The old playbook for hiring talent is changing. Apprenticeships are proving to be one of the most direct and reliable routes into skilled work – and not just for employees.
The UK Government’s expansion of funded apprenticeships for under-25s in small businesses is a case in point. The scheme, which is set to roll out in April 2026, lowers the cost barrier for smaller employers and makes it easier to bring young people into the workforce at a time when hiring remains cautious and competition for roles is intense.
At a time when rising tuition costs, student debt and uncertainty about outcomes are prompting many young people to reassess their options, it’s not surprising that apprenticeships are being recognised as a practical route towards employment.
While universities have long been positioned as the default route into establishing a career, it’s clear a broader rethink is underway with Employment Hero’s research highlighting that 46% of SMEs value apprenticeships and degrees equally. Government U-turns on university enrolment targets reflect as much. Last year, the Prime Minister scrapped its 50% benchmark, acknowledging that “gold-standard apprenticeships” are also useful means for young people to earn and learn at the same time.
Small and medium-sized enterprises (SMEs) are natural beneficiaries of this shift. Not only are apprenticeships a practical way to build capability over time, they also help manage hiring risk and grow talent in ways that truly fit how smaller organisations operate.
Building Resilience: The Personal Case for the Apprenticeship Route
I know the value of that firsthand, because an apprenticeship was the route that launched my career. Growing up on a council estate in Ireland where financial security wasn’t a given meant that finding stability and holding onto it was incredibly important to me from an early age. My grandfather, the treasurer of the local credit union, showed me what that looked like. I saw him solve cashflow challenges for individuals and local businesses and appreciated the impact he had on our community.
By the time I was 18, I took those lessons and left school to train as a junior accountant in a small firm that served SMEs. The stakes were set immediately: my boss paid my tuition on the condition that if I failed my exams, I’d have to pay him back.
I was working a 9-5 job and studying three evenings a week plus weekends, meeting business owners, seeing cash flow pressures up close, and understanding how payroll and tax affected people’s livelihoods in real time.
That sort of hands-on exposure built a level of confidence that textbooks alone can’t teach. And by the age of 23, I was a qualified accountant earning good money, contributing meaningfully to the businesses I worked with.
Rising Demand: Why UK SMEs Are Investing in Youth
Recent Government figures suggest today’s apprentices are finding similar value in taking similar paths. Take-up for apprenticeships rose by 4.1% year-on-year in the 2024-25 academic year, while completions increased by more than 11%.
There’s appetite for more apprenticeships on both sides, with our research showing that 73% of SMEs want to embrace the Government’s apprenticeship push, but 43% said that navigating the apprenticeship system is complex, potentially affecting hiring decisions. It signals a genuine willingness among small businesses to invest in early-career talent, but access and execution still matter. If apprenticeships are to deliver real value, SMEs need them to be straightforward to onboard, support, and develop apprentices without being buried in admin.

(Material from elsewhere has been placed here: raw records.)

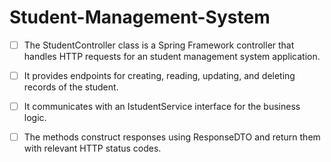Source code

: # Student-Management-System

- [ ] The StudentController class is a Spring Framework controller that handles HTTP requests for an student management system application. 
- [ ] It provides endpoints for creating, reading, updating, and deleting records of the student.
- [ ]  It communicates with an IstudentService interface for the business logic. 
- [ ] The methods construct responses using ResponseDTO and return them with relevant HTTP status codes.

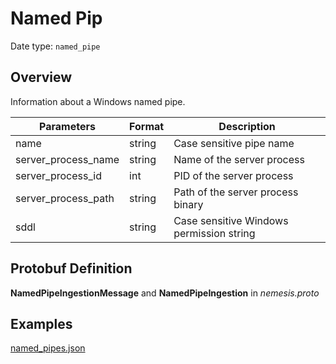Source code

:  # Named Pip
Date type: `named_pipe`

## Overview
Information about a Windows named pipe.

| Parameters          | Format | Description                              |
| ------------------- | ------ | ---------------------------------------- |
| name                | string | Case sensitive pipe name                 |
| server_process_name | string | Name of the server process               |
| server_process_id   | int    | PID of the server process                |
| server_process_path | string | Path of the server process binary        |
| sddl                | string | Case sensitive Windows permission string |

## Protobuf Definition

**NamedPipeIngestionMessage** and **NamedPipeIngestion** in *nemesis.proto*

## Examples

[named_pipes.json](../../../../sample_files/structured/named_pipes.json)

They also need to ensure that every hire delivers. For apprentices in SMEs, that means there’s nowhere to hide. The same was true when I took my course at the start of my career. Rather than being relegated to menial tasks, I was exposed to clients and customers early, which meant I quickly understood the stakes of my role.
Accelerating Careers: From Local Accounting to Global Tech
After qualifying as an accountant and moving to the UK to join a larger firm, the contrast was stark. Decision-making crawled, hierarchies were steeper and the distance from the client was far greater. It reinforced something I’d already learned: responsibility accelerates learning, and smaller businesses tend to offer it much sooner.
Far from limiting my career, that foundation fuelled my growth, giving me the agility to pivot from accounting into tech, which led to leading commercial teams in Australia and Singapore. The resilience I learned juggling work and study at 18 is the same resilience I relied on when scaling businesses years later.
National Apprenticeship Week is a useful moment for employers to take stock. Not just to celebrate success stories, but to ask whether apprenticeships could play a bigger role in their own hiring strategy.
My journey from a junior apprentice to a global tech leader proves that this route builds the kind of resilience and commercial instinct that modern business demands. If I were starting out today, I wouldn’t choose any other journey.